So I debated on whether or not I wanted to write this review as I saw The Muppets on Thanksgiving Day and I typically like to review a movie with it fresh in my head. But I feel like I want to say something about the movie, even if it’s not a totally in-depth review. But before I get to that, I guess I should state that I, by no means, qualify as a Muppets fan, not because I have anything against them, but it seems that I managed to grow up with the Muppets on my periphery. The most I got into them was being an avid watcher of the Muppet Babies cartoon when I was younger. I’ve seen an occasional film here and there but I never really saw The Muppet Show regrettably (though I could correct that since its available on DVD). A lot of interest in this new film was centered around Jason Segel’s involvement. His Dracula puppet musical in Forgetting Sarah Marshall was really awesome and demonstrated his great affection for Jim Henson’s classic characters. When I heard he was writing the film with Nicholas Stoller, as well as starring in the film, I was really excited that he was being given the chance to be involved in such a passion project for him. Then James Bobin (Flight of the Choncords) came on board to direct the film and it was looking like there was just going to be an enormous amount of love for the Muppets behind the scenes that I couldn’t wait to see what these guys would bring to the screen. And bring it they did.

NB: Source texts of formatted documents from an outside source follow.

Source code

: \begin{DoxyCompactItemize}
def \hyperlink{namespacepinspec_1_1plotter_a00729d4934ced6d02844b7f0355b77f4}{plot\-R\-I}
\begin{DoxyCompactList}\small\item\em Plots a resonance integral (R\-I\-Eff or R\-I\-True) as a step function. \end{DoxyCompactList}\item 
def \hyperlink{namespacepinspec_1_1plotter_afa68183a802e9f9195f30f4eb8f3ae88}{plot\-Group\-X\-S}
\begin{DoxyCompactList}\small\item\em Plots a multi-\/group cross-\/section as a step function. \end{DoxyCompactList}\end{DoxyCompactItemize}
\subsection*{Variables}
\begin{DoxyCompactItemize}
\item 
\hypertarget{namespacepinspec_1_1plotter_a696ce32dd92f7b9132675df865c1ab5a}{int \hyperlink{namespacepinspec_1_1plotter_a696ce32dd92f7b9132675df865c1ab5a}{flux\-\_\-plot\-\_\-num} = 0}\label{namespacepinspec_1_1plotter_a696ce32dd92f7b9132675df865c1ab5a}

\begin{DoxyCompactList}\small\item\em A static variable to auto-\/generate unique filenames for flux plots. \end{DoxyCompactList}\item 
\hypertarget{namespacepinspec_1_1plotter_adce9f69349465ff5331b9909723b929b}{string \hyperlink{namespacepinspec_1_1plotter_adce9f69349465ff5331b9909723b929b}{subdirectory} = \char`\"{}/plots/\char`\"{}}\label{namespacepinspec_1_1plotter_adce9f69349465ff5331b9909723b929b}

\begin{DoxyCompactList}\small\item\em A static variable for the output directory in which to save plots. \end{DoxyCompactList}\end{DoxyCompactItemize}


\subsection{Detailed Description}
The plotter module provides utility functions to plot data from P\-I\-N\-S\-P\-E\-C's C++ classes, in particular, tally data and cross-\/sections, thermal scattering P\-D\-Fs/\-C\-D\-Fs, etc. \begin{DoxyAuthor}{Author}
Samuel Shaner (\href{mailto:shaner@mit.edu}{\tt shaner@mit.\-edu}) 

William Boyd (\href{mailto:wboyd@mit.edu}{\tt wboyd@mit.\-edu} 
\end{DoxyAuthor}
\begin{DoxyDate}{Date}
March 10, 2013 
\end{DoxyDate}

The Muppets is simply delightful. The movie exudes such an overwhelming amount of pure joy that I’d find it hard to believe anyone can’t find something to enjoy in the movie. One of the greatest compliments I can give to Segel and company is that they took inanimate puppets and made me care for them. They stopped being pieces of felt and fur and became real characters. I felt invested in Walter’s journey to find his place in the world and felt Kermit’s sadness over the displacement of the people (puppets) he cared so much for. There was a surprising amount of depth to the characters, something which is often substituted for cheap jokes in a lot of family-oriented films. There were themes of isolation, the struggle in becoming an adult and, of course, finding one’s purpose in the world that I took interest in. The writers approach the story with a sense of maturity and that is something that I think seriously lacks in the family film genre. There is also a plethora of funny jokes to laugh at and the humor appeals to a lot of different sensibilities.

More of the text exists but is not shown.